= Samuel Gregory =

Dr. Samuel Gregory (April 19, 1813 – March 23, 1872) was the founder of the New England Female Medical College.

Gregory was born in Guilford, Vermont, Apr 19, 1813. He graduated from Yale College in 1840, and in 1853 received the honorary Doctor of Medicine degree from Yale University and another from Penn Medical University

For several years after 1840 he was engaged in teaching, lecturing, and writing, on educational and sanitary subjects. During the Mexican–American War he wrote his only historical work, History of Mexico.

In 1847 he began the special work which engrossed his attention for the rest of his life, the medical education of women and their introduction into the profession. In 1848 he was prominent in starting the New England Female Medical College, in Boston, said to be the first institution of the kind in the world. He continued to be the secretary of this institution until his death, and had the satisfaction of seeing it firmly established. He died in Boston, Massachusetts of consumption, March 23, 1872. He was unmarried.
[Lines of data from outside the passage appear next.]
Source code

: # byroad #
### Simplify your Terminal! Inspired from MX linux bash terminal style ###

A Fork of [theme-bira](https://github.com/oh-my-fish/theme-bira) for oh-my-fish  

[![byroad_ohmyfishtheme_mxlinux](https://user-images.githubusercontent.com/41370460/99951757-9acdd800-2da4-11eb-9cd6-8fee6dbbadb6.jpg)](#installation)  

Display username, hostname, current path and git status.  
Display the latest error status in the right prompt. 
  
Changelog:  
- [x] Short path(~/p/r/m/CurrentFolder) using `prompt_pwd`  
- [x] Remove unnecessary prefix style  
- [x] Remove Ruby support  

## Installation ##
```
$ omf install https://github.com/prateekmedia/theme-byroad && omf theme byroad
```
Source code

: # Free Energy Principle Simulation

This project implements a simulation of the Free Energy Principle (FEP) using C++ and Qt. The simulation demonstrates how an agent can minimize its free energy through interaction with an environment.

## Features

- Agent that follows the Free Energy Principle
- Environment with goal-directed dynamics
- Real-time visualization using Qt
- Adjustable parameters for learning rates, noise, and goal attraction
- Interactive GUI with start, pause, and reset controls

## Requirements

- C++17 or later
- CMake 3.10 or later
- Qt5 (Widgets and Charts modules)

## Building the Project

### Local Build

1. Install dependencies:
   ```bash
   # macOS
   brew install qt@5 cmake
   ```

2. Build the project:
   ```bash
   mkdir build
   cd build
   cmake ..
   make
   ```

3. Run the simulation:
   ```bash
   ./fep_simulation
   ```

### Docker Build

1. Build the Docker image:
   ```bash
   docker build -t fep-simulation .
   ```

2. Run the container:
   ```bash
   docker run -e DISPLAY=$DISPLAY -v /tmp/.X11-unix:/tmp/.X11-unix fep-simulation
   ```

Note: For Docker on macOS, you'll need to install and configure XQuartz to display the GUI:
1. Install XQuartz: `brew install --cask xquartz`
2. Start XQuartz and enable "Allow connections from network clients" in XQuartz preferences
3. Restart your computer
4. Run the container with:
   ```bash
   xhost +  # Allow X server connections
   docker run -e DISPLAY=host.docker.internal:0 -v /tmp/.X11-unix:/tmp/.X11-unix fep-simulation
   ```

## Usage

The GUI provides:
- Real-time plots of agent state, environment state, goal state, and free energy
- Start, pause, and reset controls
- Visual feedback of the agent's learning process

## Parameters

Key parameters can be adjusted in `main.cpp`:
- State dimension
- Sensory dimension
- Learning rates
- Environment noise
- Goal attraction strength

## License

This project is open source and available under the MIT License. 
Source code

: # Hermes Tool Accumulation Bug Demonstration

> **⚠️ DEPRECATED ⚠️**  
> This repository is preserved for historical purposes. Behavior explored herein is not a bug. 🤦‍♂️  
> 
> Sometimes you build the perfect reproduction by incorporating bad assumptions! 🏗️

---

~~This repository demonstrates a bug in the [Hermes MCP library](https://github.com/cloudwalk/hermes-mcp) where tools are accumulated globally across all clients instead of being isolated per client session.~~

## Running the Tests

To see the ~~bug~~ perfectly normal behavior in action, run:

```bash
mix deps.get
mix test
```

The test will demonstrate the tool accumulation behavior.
==Books and publications==
- Samuel Gregory. (1847) History of Mexico: Boston: F. Gleason.
- Samuel Gregory. (1847) Man-midwifery Exposed and Corrected: New York: Fowlers & Wells.
- Samuel Gregory. (1850) Letter to Ladies in Favor of Female Physicians. Boston: Female Medical Education Society.
- Samuel Gregory, MD. (1864) Female Physicians. Boston: New England Female Medical College.
- Samuel Gregory, MD. (1868) Doctor or Doctress? Boston: Trustees of New England Female Medical College.